On Monday, a federal judge in Washington ordered the judgment in a lawsuit brought by the family of Daniel Wultz, a 16-year-old who was among 11 people killed by a suicide bomber who attacked a Tel Aviv restaurant on April 17, 2006. Daniel, a student at David Posnack Hebrew Day School in Plantation, was visiting Tel Aviv with his father, Yekutiel “Tuly” Wultz, who also was injured in the blast.
“We don’t look for any revenge,” Tuly Wultz said Tuesday. “Our purpose in our fight is to fight terrorism. We don’t want any more Daniels to die.”
Investigators tied the bombing to the Palestinian Islamic Jihad, a terrorist group based in Syria’s capital, Damascus, and which claimed responsibility for the attack. Lawyers for the Wultz family presented evidence that the group has received financing and other support from both the Iranian and Syrian governments over the years — making them liable for Daniel’s death.

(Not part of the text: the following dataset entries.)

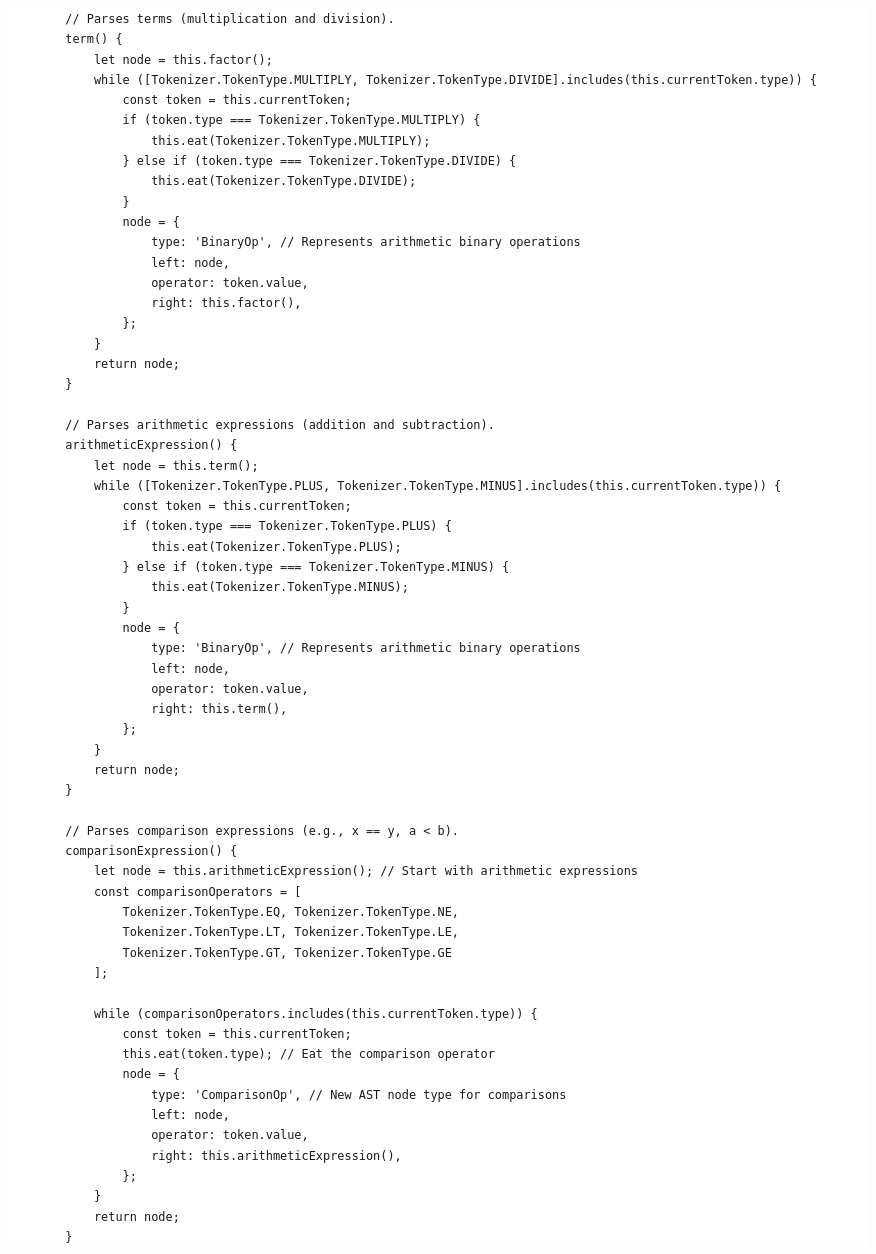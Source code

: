             // Parses terms (multiplication and division).
            term() {
                let node = this.factor();
                while ([Tokenizer.TokenType.MULTIPLY, Tokenizer.TokenType.DIVIDE].includes(this.currentToken.type)) {
                    const token = this.currentToken;
                    if (token.type === Tokenizer.TokenType.MULTIPLY) {
                        this.eat(Tokenizer.TokenType.MULTIPLY);
                    } else if (token.type === Tokenizer.TokenType.DIVIDE) {
                        this.eat(Tokenizer.TokenType.DIVIDE);
                    }
                    node = {
                        type: 'BinaryOp', // Represents arithmetic binary operations
                        left: node,
                        operator: token.value,
                        right: this.factor(),
                    };
                }
                return node;
            }

            // Parses arithmetic expressions (addition and subtraction).
            arithmeticExpression() {
                let node = this.term();
                while ([Tokenizer.TokenType.PLUS, Tokenizer.TokenType.MINUS].includes(this.currentToken.type)) {
                    const token = this.currentToken;
                    if (token.type === Tokenizer.TokenType.PLUS) {
                        this.eat(Tokenizer.TokenType.PLUS);
                    } else if (token.type === Tokenizer.TokenType.MINUS) {
                        this.eat(Tokenizer.TokenType.MINUS);
                    }
                    node = {
                        type: 'BinaryOp', // Represents arithmetic binary operations
                        left: node,
                        operator: token.value,
                        right: this.term(),
                    };
                }
                return node;
            }

            // Parses comparison expressions (e.g., x == y, a < b).
            comparisonExpression() {
                let node = this.arithmeticExpression(); // Start with arithmetic expressions
                const comparisonOperators = [
                    Tokenizer.TokenType.EQ, Tokenizer.TokenType.NE,
                    Tokenizer.TokenType.LT, Tokenizer.TokenType.LE,
                    Tokenizer.TokenType.GT, Tokenizer.TokenType.GE
                ];

                while (comparisonOperators.includes(this.currentToken.type)) {
                    const token = this.currentToken;
                    this.eat(token.type); // Eat the comparison operator
                    node = {
                        type: 'ComparisonOp', // New AST node type for comparisons
                        left: node,
                        operator: token.value,
                        right: this.arithmeticExpression(),
                    };
                }
                return node;
            }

The lawsuit was brought under a special provision of federal law that allows U.S. citizens to bring claims against foreign governments for terrorist acts. Some $300 million of the judgment was in punitive damages designed to punish Iran and Syria for their roles in the bombing.
“When a state chooses to use terror as a policy tool — as Iran and Syria continue to do — that state forfeits its sovereign immunity and deserves unadorned condemnation,” U.S. District Judge Royce Lamberth wrote in his order on Monday — six years to the day after Daniel Wultz died from his injuries after 27 days in the hospital. “Barbaric acts like the April 17, 2006, terrorist bombing have no place in civilized society.”

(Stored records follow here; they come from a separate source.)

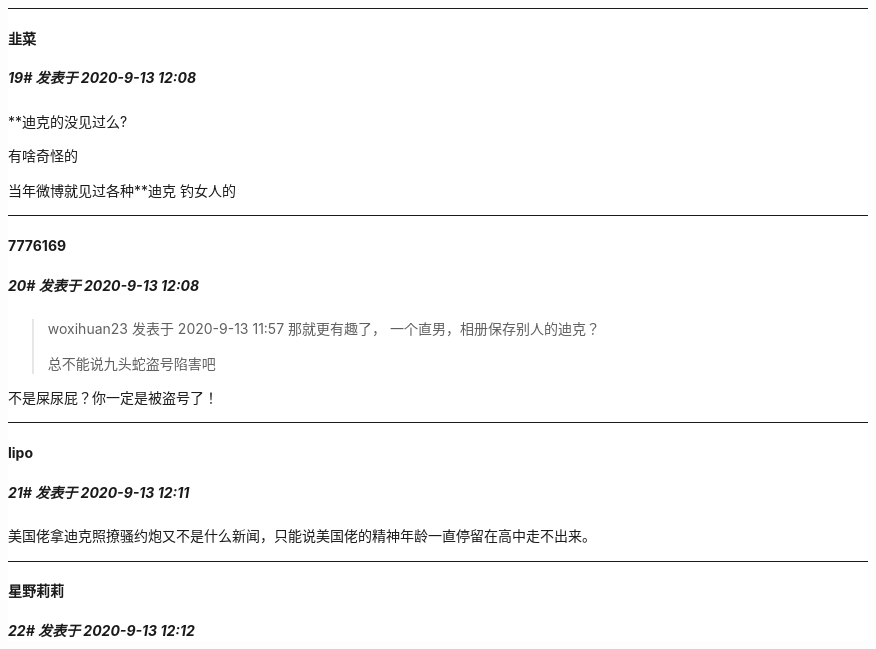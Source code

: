 





-----

####  韭菜  
##### 19#       发表于 2020-9-13 12:08




**迪克的没见过么?

有啥奇怪的

当年微博就见过各种**迪克 钓女人的







-----

####  7776169  
##### 20#       发表于 2020-9-13 12:08



<blockquote>woxihuan23 发表于 2020-9-13 11:57
那就更有趣了， 一个直男，相册保存别人的迪克？  


总不能说九头蛇盗号陷害吧
</blockquote>
不是屎尿屁？你一定是被盗号了！







-----

####  lipo  
##### 21#       发表于 2020-9-13 12:11




美国佬拿迪克照撩骚约炮又不是什么新闻，只能说美国佬的精神年龄一直停留在高中走不出来。







-----

####  星野莉莉  
##### 22#       发表于 2020-9-13 12:12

Sheryl and Tuly Wultz have maintained the memory of their valiant 16 year old son Daniel, who died of grievous wounds, while shielding his father, Tuly.
Beamer was followed by Israeli-American Tuly Wultz, a former IDF Special Forces officer. . . Tuly told of the hatred of Jews expressed by the Palestinian suicide bomber’s mother who considered her son a hero.

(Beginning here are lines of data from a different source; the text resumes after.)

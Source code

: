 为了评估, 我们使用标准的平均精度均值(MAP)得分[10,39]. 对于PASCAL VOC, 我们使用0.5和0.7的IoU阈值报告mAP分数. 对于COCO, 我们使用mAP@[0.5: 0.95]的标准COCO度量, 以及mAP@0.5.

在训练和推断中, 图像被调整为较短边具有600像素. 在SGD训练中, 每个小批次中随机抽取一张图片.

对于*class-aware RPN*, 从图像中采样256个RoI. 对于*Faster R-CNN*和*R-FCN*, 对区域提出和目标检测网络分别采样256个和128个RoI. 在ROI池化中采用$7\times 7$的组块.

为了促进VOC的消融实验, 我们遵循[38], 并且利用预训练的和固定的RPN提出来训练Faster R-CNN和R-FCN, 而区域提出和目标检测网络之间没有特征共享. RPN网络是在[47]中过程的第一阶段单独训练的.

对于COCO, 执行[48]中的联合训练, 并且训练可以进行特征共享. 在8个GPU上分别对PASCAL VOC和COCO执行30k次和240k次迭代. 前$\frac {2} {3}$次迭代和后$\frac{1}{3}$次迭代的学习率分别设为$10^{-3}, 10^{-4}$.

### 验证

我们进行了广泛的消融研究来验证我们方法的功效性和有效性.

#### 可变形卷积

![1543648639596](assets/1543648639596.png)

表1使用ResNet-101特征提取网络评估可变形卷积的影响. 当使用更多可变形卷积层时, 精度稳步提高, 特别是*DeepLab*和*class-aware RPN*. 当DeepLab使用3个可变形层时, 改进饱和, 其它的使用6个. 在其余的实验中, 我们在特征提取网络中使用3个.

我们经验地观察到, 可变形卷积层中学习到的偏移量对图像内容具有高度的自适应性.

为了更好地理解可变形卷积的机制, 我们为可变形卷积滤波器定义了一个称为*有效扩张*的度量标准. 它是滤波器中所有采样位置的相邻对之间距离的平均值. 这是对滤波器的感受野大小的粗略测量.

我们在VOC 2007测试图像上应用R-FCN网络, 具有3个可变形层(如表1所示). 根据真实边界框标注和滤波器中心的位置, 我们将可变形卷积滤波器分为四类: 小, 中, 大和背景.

Read our interview with David Beamer in the collection, The West Speaks. Beamer paid this heartfelt tribute to Tuly Wultz:
Tuly Wultz is one fine man and his loss of his son was terrible. Tuly is a warrior, a great man.
In October 2008, Tom Trento, director of The United West called asking me to review a short film about this tragic event, “I Want to Live”.
I opened the link to the film. The first frames identified that the subject was about the short valiant life of 16 year old Daniel Cantor Wultz. I had written about Daniel's death on Mother's Day in 2006 after 27 days of extensive life saving efforts in a hospital in Tel Aviv. […] In my earlier Israpundit post, I proposed renaming a pending piece of Congressional legislation denying US aid to Hamas in honor of the late Daniel Wultz. I noted:
This would be a fitting memorial to the memory of this valiant young Zionist and a message to his killers that we in America will not countenance the veneration of the death cult and Charter of Hamas that seeks to destroy the Jewish state of Israel.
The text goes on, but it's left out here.